Seiring dengan kemajuan budaya dan iptek, prilaku manusia didalam hidup bermasyarakat dan bernegara justru semakin kompleks dan bahkan multi kompleks. Prilaku demikian apabila di tinjau dari segi hukum tentunya ada prilaku yang dapat dikategorikan sesuai dengan norma da nada prilaku yang tidak sesuai dengan norma.
Anak merupakan amanah dan karunia Tuhan Yang Maha Esa memiliki harkat dan martabat sebagai manusia seutuhnya :
Untuk menjaga harkat dan martabatnya, anak berhak mendapatkan pelindungan khusus, terutama pelindungan hukum dalam sistem peradilan.
Indonesia sebagai Negara Pihak dalam Konvensi Hak-hak Anak (Convention on the Rights of the Child) yang mengatur prinsip pelindungan hukum terhadap anak mempunyai kewajiban untuk memberikan pelindungan khusus terhadap ABH.

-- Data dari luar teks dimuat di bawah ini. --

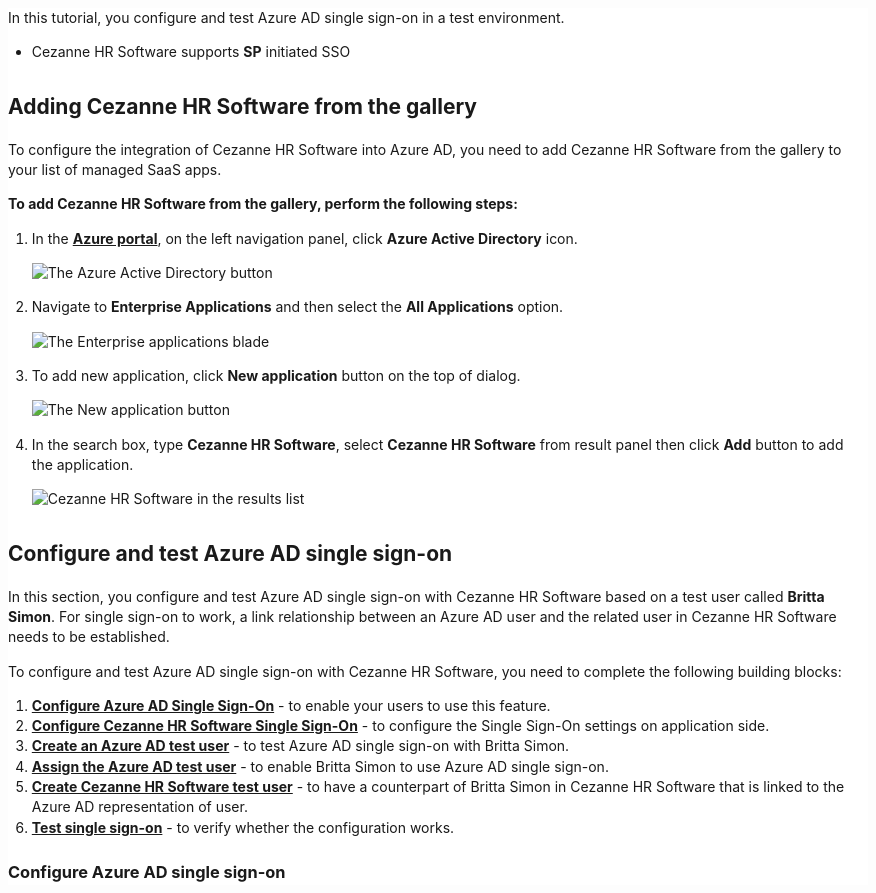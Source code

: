 In this tutorial, you configure and test Azure AD single sign-on in a test environment.

* Cezanne HR Software supports **SP** initiated SSO

## Adding Cezanne HR Software from the gallery

To configure the integration of Cezanne HR Software into Azure AD, you need to add Cezanne HR Software from the gallery to your list of managed SaaS apps.

**To add Cezanne HR Software from the gallery, perform the following steps:**

1. In the **[Azure portal](https://portal.azure.com)**, on the left navigation panel, click **Azure Active Directory** icon.

	![The Azure Active Directory button](common/select-azuread.png)

2. Navigate to **Enterprise Applications** and then select the **All Applications** option.

	![The Enterprise applications blade](common/enterprise-applications.png)

3. To add new application, click **New application** button on the top of dialog.

	![The New application button](common/add-new-app.png)

4. In the search box, type **Cezanne HR Software**, select **Cezanne HR Software** from result panel then click **Add** button to add the application.

	![Cezanne HR Software in the results list](common/search-new-app.png)

## Configure and test Azure AD single sign-on

In this section, you configure and test Azure AD single sign-on with Cezanne HR Software based on a test user called **Britta Simon**.
For single sign-on to work, a link relationship between an Azure AD user and the related user in Cezanne HR Software needs to be established.

To configure and test Azure AD single sign-on with Cezanne HR Software, you need to complete the following building blocks:

1. **[Configure Azure AD Single Sign-On](#configure-azure-ad-single-sign-on)** - to enable your users to use this feature.
2. **[Configure Cezanne HR Software Single Sign-On](#configure-cezanne-hr-software-single-sign-on)** - to configure the Single Sign-On settings on application side.
3. **[Create an Azure AD test user](#create-an-azure-ad-test-user)** - to test Azure AD single sign-on with Britta Simon.
4. **[Assign the Azure AD test user](#assign-the-azure-ad-test-user)** - to enable Britta Simon to use Azure AD single sign-on.
5. **[Create Cezanne HR Software test user](#create-cezanne-hr-software-test-user)** - to have a counterpart of Britta Simon in Cezanne HR Software that is linked to the Azure AD representation of user.
6. **[Test single sign-on](#test-single-sign-on)** - to verify whether the configuration works.

### Configure Azure AD single sign-on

Anak adalah tunas, potensi dan generasi muda penerus cita-cita perjuangan bangsa, memiliki peran strategis dan mempunyai ciri dan sifat khusus yang menjamin kelangsungan eksistensi bangsa dan negara pada masa depan.
Perlindungan Anak adalah segala kegiatan utk menjamin & melindungi anak dan hak-haknya agar dapat hidup, tumbuh, berkembang & berpartisipasi secara optimal sesuai dengan harkat & martabat kemanusiaan, serta mendapat perlindungan dari kekerasan & diskriminasi. Anak perlu mendapat kesempatan yang seluas-luasnya untuk tumbuh dan berkembang secara optimal, baik fisik, mental maupun sosial, dan berakhlak mulia, perlu dilakukan upaya perlindungan untuk mewujudkan kesejahteraan anak dengan memberikan jaminan terhadap pemenuhan hak-haknya, serta adanya perlakuan tanpa diskriminasi. peningkatan akses terhadap pelayanan yang berkualitas, peningkatan partisipasi anak dalam pembangunan, dan upaya menciptakan lingkungan yang ramah anak dalam rangka mendukung tumbuh kembang dan kelangsungan hidup anak.
Peningkatan perlindungan anak dari kekerasan dan diskriminasi dan peningkatan efektivitas kelembagaan perlindungan anak.
1. Peningkatan kualitas tumbuh kembang dan kelangsungan hidup anak, antara lain melalui :
• peningkatan aksesibilitas dan kualitas program pengembangan anak usia dini
• peningkatan kualitas kesehatan anak, dan
• peningkatan pendidikan kesehatan reproduksi bagi remaja.
2. Perlindungan anak dari segala bentuk tindak kekerasan dan diskriminasi, antara lain melalui :
• peningkatan rehabilitasi dan pelindungan sosial anak
• peningkatan perlindungan bagi pekerja anak
• penghapusan pekerja terburuk anak, dan
• peningkatan perlindungan bagi anak yang berhadapan dengan hukum.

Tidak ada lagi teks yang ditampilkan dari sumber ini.